Another issue that live-tweeting gives rise to is that of context collapse, a phenomenon wherein “networks can collapse diverse, usually-separated aspects of identity such as familial, social, and professional connections into common audiences.” The rise of ‘academic Twitter’ complicates the separation between the ‘personal’ and ‘professional.’ For me, live-tweeting conferences made transparent the stark contrast between the casual vulnerability that characterized my ‘personal’ tweets and the professional persona I attempted to adopt. This dichotomy is captured in a study of ‘academic Twitter’ by Bonnie Stewart, who notes that “Institutional concepts of professionalism and academic identity tend to exclude oral registers and hyper-personal communications.” Some academics – particularly those who also consider themselves activists – have faced repercussions from their institutions for tweets deemed controversial and unprofessional. Thus, for an academic tweeting or live-tweeting, the context collapse phenomenon can present a challenge as they negotiate their personal and professional identities online.
Through conference organization and context collapse, we can see some of the complexities that arise with live-tweeting. Despite this, there are important benefits: for instance, researcher Glen Wright describes Twitter as “a virtual water cooler, a place where academics go to build community, have some fun, and let off steam.” PhD candidate Ben Labe further draws attention to the utility of a professional online presence, even amidst possible controversy: “Because the job market for academics is so abysmal, aspiring researchers now endeavor to ‘brand’ and ‘sell’ themselves in the marketplace of ideas.” Live-tweeting is a relatively recent development in academic life, and the standards and norms are still being established. Nevertheless, understanding its negative potential can help us negotiate our behaviour and proceed in a more positive way.
References
Berlatsky, Noah. “The Dangers of Tweeting at Conferences.” The Chronicle of Higher Education, November 15, 2017.

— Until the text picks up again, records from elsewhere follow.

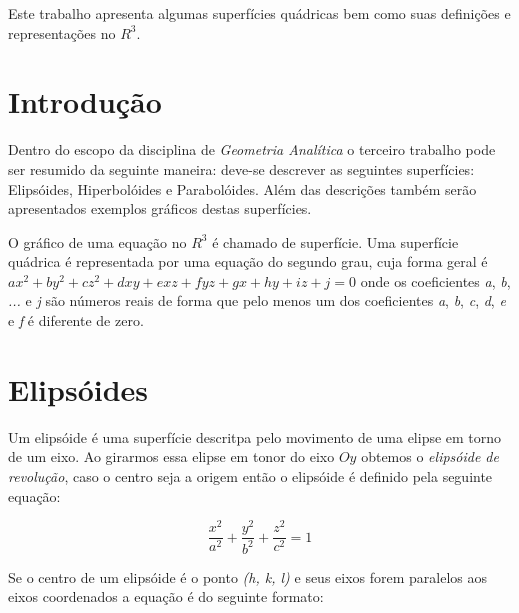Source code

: \documentclass[
	article,			%
	11pt,				%
	oneside,			%
	a4paper,			%
	english,			%
	brazil,				%
	]{abntex2}
\begin{document}
\frenchspacing 

\maketitle

\begin{resumoumacoluna}
    
		Este trabalho apresenta algumas superfícies quádricas bem como suas
		definições e representações no $R^3$.

 \vspace{\onelineskip}
 
 \noindent
\end{resumoumacoluna}

\textual

    \section*{Introdução}

		Dentro do escopo da disciplina de \emph{Geometria Analítica} o terceiro
		trabalho pode ser resumido da seguinte maneira: deve-se descrever as
		seguintes superfícies:  Elipsóides, Hiperbolóides e Parabolóides. Além
		das descrições também serão apresentados exemplos gráficos destas
		superfícies.

		O gráfico de uma equação no $R^3$ é chamado de superfície. Uma
		superfície quádrica é representada por uma equação do segundo grau, cuja
		forma geral é $ ax^2 + by^2 + cz^2 + dxy + exz + fyz + gx + hy + iz + j
		= 0$ onde os coeficientes \emph{a}, \emph{b}, \emph{...} e \emph{j} são
		números reais de forma que pelo menos um dos coeficientes \emph{a},
		\emph{b}, \emph{c}, \emph{d}, \emph{e} e \emph{f} é diferente de zero.

    \section{Elipsóides}

		Um elipsóide é uma superfície descritpa pelo movimento de uma elipse em
		torno de um eixo. Ao girarmos essa elipse em tonor do eixo $Oy$ obtemos
		o \emph{elipsóide de revolução}, caso o centro seja a origem então o
		elipsóide é definido pela seguinte equação:

			$$\frac{x^2}{a^2}+\frac{y^2}{b^2}+\frac{z^2}{c^2}=1$$

		Se o centro de um elipsóide é o ponto \emph{(h, k, l)} e seus eixos
		forem paralelos aos eixos coordenados a equação é do seguinte formato:
\end{document}
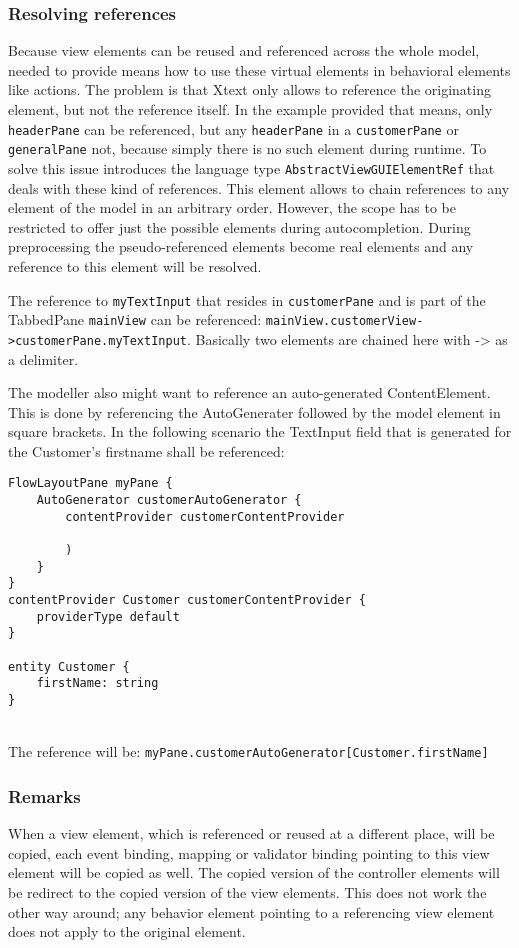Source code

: \subsubsection{Resolving references}
Because view elements can be reused and referenced across the whole model, \MD needed to provide means how to use these virtual elements in behavioral elements like actions. The problem is that Xtext only allows to reference the originating element, but not the reference itself. In the example provided that means, only \lstinline!headerPane! can be referenced, but any \lstinline!headerPane! in a \lstinline!customerPane! or \lstinline!generalPane! not, because simply there is no such element during runtime. To solve this issue \MD introduces the language type \lstinline!AbstractViewGUIElementRef! that deals with these kind of references. This element allows to chain references to any element of the model in an arbitrary order. However, the scope has to be restricted to offer just the possible elements during autocompletion. During preprocessing the pseudo-referenced elements become real elements and any reference to this element will be resolved.

The reference to \lstinline!myTextInput! that resides in \lstinline!customerPane! and is part of the TabbedPane \lstinline!mainView! can be referenced: \lstinline!mainView.customerView->customerPane.myTextInput!. Basically two elements are chained here with -> as a delimiter.

The modeller also might want to reference an auto-generated ContentElement. This is done by referencing the AutoGenerater followed by the model element in square brackets. In the following scenario the TextInput field that is generated for the Customer’s firstname shall be referenced:

\begin{lstlisting}[language=MD2]
FlowLayoutPane myPane {
	AutoGenerator customerAutoGenerator {
		contentProvider customerContentProvider
		
		)
	}
}
contentProvider Customer customerContentProvider {
	providerType default
}

entity Customer {
	firstName: string
}
\end{lstlisting}
~
\\
The reference will be: \lstinline!myPane.customerAutoGenerator[Customer.firstName]!

\subsubsection{Remarks}
When a view element, which is referenced or reused at a different place, will be copied, each event binding, mapping or validator binding pointing to this view element will be copied as well. The copied version of the controller elements will be redirect to the copied version of the view elements. This does not work the other way around; any behavior element pointing to a referencing view element does not apply to the original element.

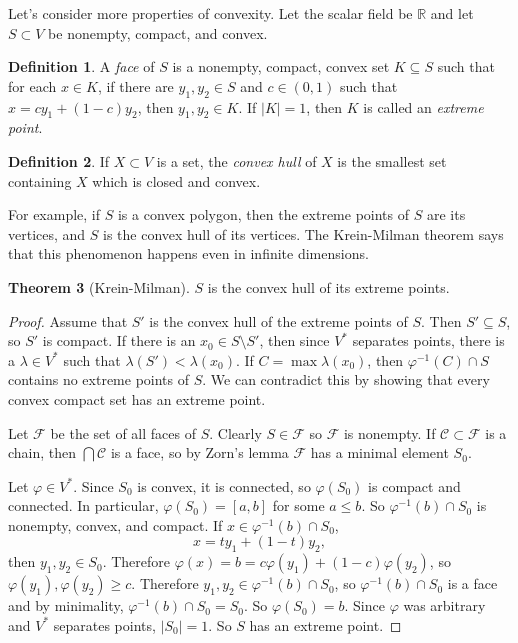 \documentclass[12pt]{report}
\newcommand{\RR}{\mathbb{R}}
\newcommand{\dfn}[1]{\emph{#1}\index{#1}}
\theoremstyle{definition}
\newtheorem{theorem}{Theorem}[chapter]
\newtheorem{definition}[theorem]{Definition}
\begin{document}
    Let's consider more properties of convexity. Let the scalar field be $\RR$ and let $S \subset V$ be nonempty, compact, and convex.
\begin{definition}
    A \dfn{face} of $S$ is a nonempty, compact, convex set $K \subseteq S$ such that for each $x \in K$, if there are $y_1, y_2 \in S$ and $c \in (0, 1)$ such that $x = cy_1 + (1-c)y_2$, then $y_1, y_2 \in K$. If $|K| = 1$, then $K$ is called an \dfn{extreme point}.
\end{definition}
\begin{definition}
    If $X \subset V$ is a set, the \dfn{convex hull} of $X$ is the smallest set containing $X$ which is closed and convex.
\end{definition}
    For example, if $S$ is a convex polygon, then the extreme points of $S$ are its vertices, and $S$ is the convex hull of its vertices. The Krein-Milman theorem says that this phenomenon happens even in infinite dimensions.
\begin{theorem}[Krein-Milman]
    $S$ is the convex hull of its extreme points.
\end{theorem}
\begin{proof}
    Assume that $S'$ is the convex hull of the extreme points of $S$. Then $S' \subseteq S$, so $S'$ is compact. If there is an $x_0 \in S \setminus S'$, then since $V^*$ separates points, there is a $\lambda \in V^*$ such that $\lambda(S') < \lambda(x_0)$. If $C = \max \lambda(x_0)$, then $\varphi^{-1}(C) \cap S$ contains no extreme points of $S$. We can contradict this by showing that every convex compact set has an extreme point.

    Let $\mathcal F$ be the set of all faces of $S$. Clearly $S \in \mathcal F$ so $\mathcal F$ is nonempty. If $\mathcal C \subset \mathcal F$ is a chain, then $\bigcap \mathcal C$ is a face, so by Zorn's lemma $\mathcal F$ has a minimal element $S_0$.

    Let $\varphi \in V^*$. Since $S_0$ is convex, it is connected, so $\varphi(S_0)$ is compact and connected. In particular, $\varphi(S_0) = [a, b]$ for some $a \leq b$. So $\varphi^{-1}(b) \cap S_0$ is nonempty, convex, and compact. If $x \in \varphi^{-1}(b) \cap S_0$,
    $$x = ty_1 + (1-t)y_2,$$
    then $y_1,y_2 \in S_0$. Therefore $\varphi(x) = b = c\varphi(y_1) + (1-c)\varphi(y_2)$, so $\varphi(y_1), \varphi(y_2) \geq c$. Therefore $y_1, y_2 \in \varphi^{-1}(b) \cap S_0$, so $\varphi^{-1}(b) \cap S_0$ is a face and by minimality, $\varphi^{-1}(b) \cap S_0 = S_0$. So $\varphi(S_0) = b$. Since $\varphi$ was arbitrary and $V^*$ separates points, $|S_0| = 1$. So $S$ has an extreme point.
\end{proof}
\end{document}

boyd, danah. “Spectacle at Web2.0 Expo… from My Perspective.” November 24th, 2009. Apophenia (blog). Accessed October 29, 2019.
Oliver Bateman. “The Young Academic’s Twitter Conundrum.” The Atlantic, May 10, 2017.
Ross, C., M. Terras, C. Warwick, and A. Welsh. “Enabled Backchannel: Conference Twitter Use by Digital Humanists.” Journal of Documentation. 67 (March 8, 2011): 214–37.
Stewart, Bonnie. “Collapsed Publics: Orality, Literacy, and Vulnerability in Academic Twitter.” Journal of Applied Social Theory 1, no. 1 (2016): 61–86.
Wright, Glen. “The Weird and Wonderful World of Academic Twitter.” Times Higher Education (THE), September 2, 2015.
Featured Image: Smartphone Twitter Mobile Phone from edar used under Pixabay License.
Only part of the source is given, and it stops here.